### DIRECTIONS FOR THIS TASK
Find the string "anchor" in the listing and report every line that has it.
________
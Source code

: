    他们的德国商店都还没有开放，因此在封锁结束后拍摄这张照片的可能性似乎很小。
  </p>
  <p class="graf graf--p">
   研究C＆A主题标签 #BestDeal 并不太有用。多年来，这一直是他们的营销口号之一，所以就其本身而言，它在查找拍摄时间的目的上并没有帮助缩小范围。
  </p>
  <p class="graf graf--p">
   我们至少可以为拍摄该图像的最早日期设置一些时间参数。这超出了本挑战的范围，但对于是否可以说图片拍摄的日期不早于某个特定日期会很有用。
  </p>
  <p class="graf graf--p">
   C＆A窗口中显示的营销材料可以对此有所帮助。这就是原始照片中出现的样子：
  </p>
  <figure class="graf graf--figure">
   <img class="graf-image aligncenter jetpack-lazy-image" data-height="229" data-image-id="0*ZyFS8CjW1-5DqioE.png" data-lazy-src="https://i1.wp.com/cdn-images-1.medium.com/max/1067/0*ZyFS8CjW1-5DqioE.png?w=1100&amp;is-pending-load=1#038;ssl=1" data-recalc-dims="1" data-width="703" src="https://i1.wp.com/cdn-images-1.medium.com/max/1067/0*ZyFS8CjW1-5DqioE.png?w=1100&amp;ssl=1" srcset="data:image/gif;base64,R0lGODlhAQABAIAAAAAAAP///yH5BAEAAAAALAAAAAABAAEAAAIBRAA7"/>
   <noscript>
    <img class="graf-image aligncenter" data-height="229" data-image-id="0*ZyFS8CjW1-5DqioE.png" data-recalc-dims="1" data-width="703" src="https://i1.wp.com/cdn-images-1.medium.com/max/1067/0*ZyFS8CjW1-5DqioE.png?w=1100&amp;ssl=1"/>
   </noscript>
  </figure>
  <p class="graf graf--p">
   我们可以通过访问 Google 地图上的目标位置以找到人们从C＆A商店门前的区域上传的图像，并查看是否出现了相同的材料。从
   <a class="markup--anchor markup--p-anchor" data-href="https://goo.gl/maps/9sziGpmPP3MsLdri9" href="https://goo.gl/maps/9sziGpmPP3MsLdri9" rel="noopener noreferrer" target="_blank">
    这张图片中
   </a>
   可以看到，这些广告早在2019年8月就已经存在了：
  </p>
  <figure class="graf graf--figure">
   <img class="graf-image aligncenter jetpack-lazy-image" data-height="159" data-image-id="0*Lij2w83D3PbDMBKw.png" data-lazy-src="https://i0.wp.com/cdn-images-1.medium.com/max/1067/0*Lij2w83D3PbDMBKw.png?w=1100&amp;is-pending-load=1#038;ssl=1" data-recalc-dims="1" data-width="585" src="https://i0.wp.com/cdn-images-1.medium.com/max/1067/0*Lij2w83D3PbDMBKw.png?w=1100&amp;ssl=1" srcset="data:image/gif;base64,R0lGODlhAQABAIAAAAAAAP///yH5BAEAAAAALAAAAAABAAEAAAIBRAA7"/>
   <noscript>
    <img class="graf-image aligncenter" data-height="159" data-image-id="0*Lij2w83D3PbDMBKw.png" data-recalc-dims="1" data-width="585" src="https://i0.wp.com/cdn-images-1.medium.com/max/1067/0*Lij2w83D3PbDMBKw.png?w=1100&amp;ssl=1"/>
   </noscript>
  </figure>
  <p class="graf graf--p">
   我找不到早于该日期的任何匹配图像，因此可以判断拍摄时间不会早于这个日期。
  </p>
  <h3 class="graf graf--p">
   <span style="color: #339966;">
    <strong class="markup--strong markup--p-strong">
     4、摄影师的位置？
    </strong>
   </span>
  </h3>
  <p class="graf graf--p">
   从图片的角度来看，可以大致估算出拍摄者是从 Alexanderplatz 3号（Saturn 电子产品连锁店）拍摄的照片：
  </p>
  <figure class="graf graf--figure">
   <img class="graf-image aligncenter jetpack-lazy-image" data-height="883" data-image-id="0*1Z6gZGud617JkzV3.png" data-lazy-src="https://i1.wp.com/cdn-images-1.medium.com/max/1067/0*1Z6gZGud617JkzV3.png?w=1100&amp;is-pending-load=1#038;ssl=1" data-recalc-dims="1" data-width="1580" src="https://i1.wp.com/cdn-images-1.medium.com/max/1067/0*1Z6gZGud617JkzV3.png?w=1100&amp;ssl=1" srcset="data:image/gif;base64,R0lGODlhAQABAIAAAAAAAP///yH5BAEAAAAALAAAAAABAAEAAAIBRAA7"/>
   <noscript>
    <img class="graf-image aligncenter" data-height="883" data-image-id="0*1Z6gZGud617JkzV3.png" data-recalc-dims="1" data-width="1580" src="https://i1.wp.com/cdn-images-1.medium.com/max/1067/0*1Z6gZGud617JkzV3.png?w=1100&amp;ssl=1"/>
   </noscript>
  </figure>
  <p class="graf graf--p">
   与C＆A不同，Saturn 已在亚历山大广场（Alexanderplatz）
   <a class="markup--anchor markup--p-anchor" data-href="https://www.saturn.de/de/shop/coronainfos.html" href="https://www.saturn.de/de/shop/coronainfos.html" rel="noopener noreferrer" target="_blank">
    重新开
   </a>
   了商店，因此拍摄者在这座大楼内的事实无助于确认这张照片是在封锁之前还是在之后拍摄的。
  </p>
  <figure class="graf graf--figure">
________
### WRITTEN SOLUTION
   <a class="markup--anchor markup--p-anchor" data-href="https://goo.gl/maps/9sziGpmPP3MsLdri9" href="https://goo.gl/maps/9sziGpmPP3MsLdri9" rel="noopener noreferrer" target="_blank">
   <a class="markup--anchor markup--p-anchor" data-href="https://www.saturn.de/de/shop/coronainfos.html" href="https://www.saturn.de/de/shop/coronainfos.html" rel="noopener noreferrer" target="_blank">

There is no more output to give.